- **WORK INSTRUCTIONS**
A faithful copy is required: retype the records from their first line through the line with "- Select **Copy**", and omit the pictures.

- **TASK INPUT**
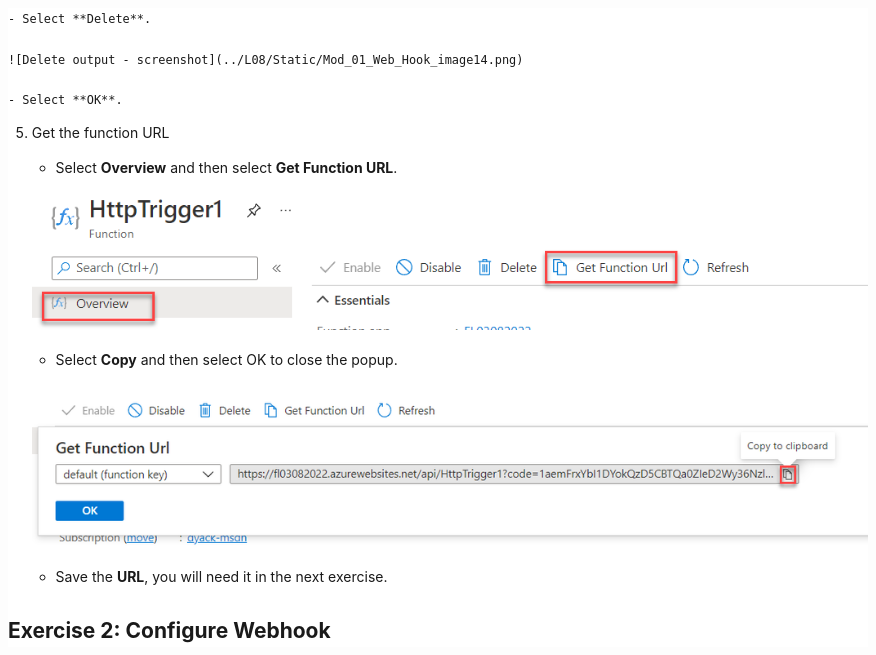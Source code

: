 	- Select **Delete**.

    ![Delete output - screenshot](../L08/Static/Mod_01_Web_Hook_image14.png)

	- Select **OK**.

5. Get the function URL

	- Select **Overview** and then select **Get Function URL**.

    ![Get function URL - screenshot](../L08/Static/Mod_01_Web_Hook_image15.png)

	- Select **Copy** and then select OK to close the popup.

    ![Copy function URL - screenshot](../L08/Static/Mod_01_Web_Hook_image16.png)

	- Save the **URL**, you will need it in the next exercise.

## Exercise 2: Configure Webhook
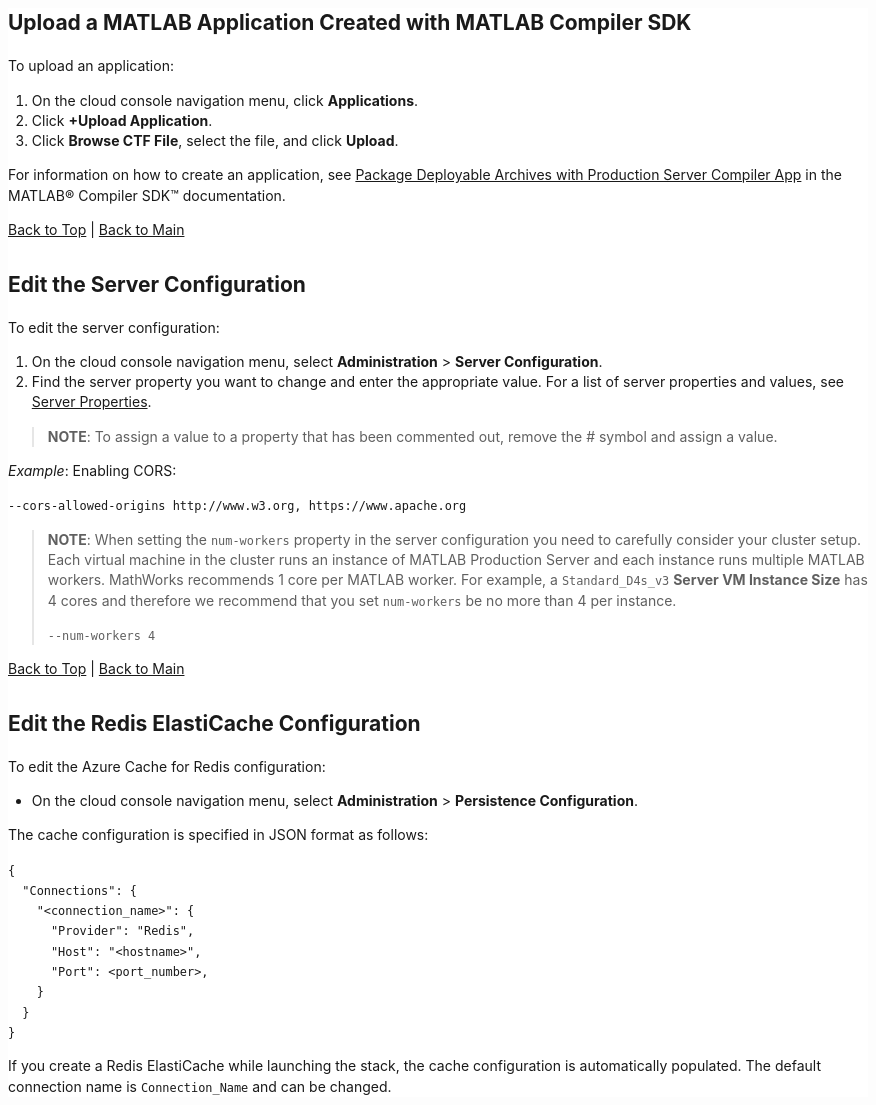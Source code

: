 ## Upload a MATLAB Application Created with MATLAB Compiler SDK
To upload an application:
1. On the cloud console navigation menu, click **Applications**. 
1. Click **+Upload Application**.
1. Click **Browse CTF File**, select the file, and click **Upload**.

For information on how to create an application, see [Package Deployable Archives
with Production Server Compiler App](https://www.mathworks.com/help/mps/ml_code/create-a-deployable-ctf-archive-with-the-library-compiler-app.html) in the MATLAB® Compiler SDK™ documentation.
  
[Back to Top](/releases/R2021a/doc/cloudConsoleDoc.md#matlab-production-server-cloud-console-users-guide) | [Back to Main](/README.md#matlab-production-server-on-amazon-web-services)

## Edit the Server Configuration
To edit the server configuration:
1. On the cloud console navigation menu, select **Administration** > **Server Configuration**. 
1. Find the server property you want to change and enter the appropriate value. For
a list of server properties and values, see [Server Properties](https://www.mathworks.com/help/mps/referencelist.html?type=property).

>**NOTE**: To assign a value to a property that has been commented out, remove the #
symbol and assign a value.

*Example*: Enabling CORS:

`--cors-allowed-origins http://www.w3.org, https://www.apache.org`

>**NOTE**: When setting the `num-workers` property in the server configuration you need to carefully consider your cluster setup. Each virtual machine in the cluster runs an instance of MATLAB Production Server and each instance runs multiple MATLAB workers. MathWorks recommends 1 core per MATLAB worker. For example, a `Standard_D4s_v3` **Server VM Instance Size** has 4 cores and therefore we recommend that you set `num-workers` be no more than 4 per instance.<p>`--num-workers 4`</p> 

[Back to Top](/releases/R2021a/doc/cloudConsoleDoc.md#matlab-production-server-cloud-console-users-guide) | [Back to Main](/README.md#matlab-production-server-on-amazon-web-services)

## Edit the Redis ElastiCache Configuration
To edit the Azure Cache for Redis configuration:
- On the cloud console navigation menu, select **Administration** > **Persistence Configuration**.

The cache configuration is specified in JSON format as follows: 
```
{
  "Connections": {
    "<connection_name>": {
      "Provider": "Redis",
      "Host": "<hostname>",
      "Port": <port_number>,      
    }
  }
}
```
If you create a Redis ElastiCache while launching the stack, the cache configuration is automatically populated. The default connection name is `Connection_Name` and can be changed.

- **OUTPUT FOR THIS TASK**
Source code

: 	- Select **Delete**.

    ![Delete output - screenshot](../L08/Static/Mod_01_Web_Hook_image14.png)

	- Select **OK**.

5. Get the function URL

	- Select **Overview** and then select **Get Function URL**.

    ![Get function URL - screenshot](../L08/Static/Mod_01_Web_Hook_image15.png)

	- Select **Copy** and then select OK to close the popup.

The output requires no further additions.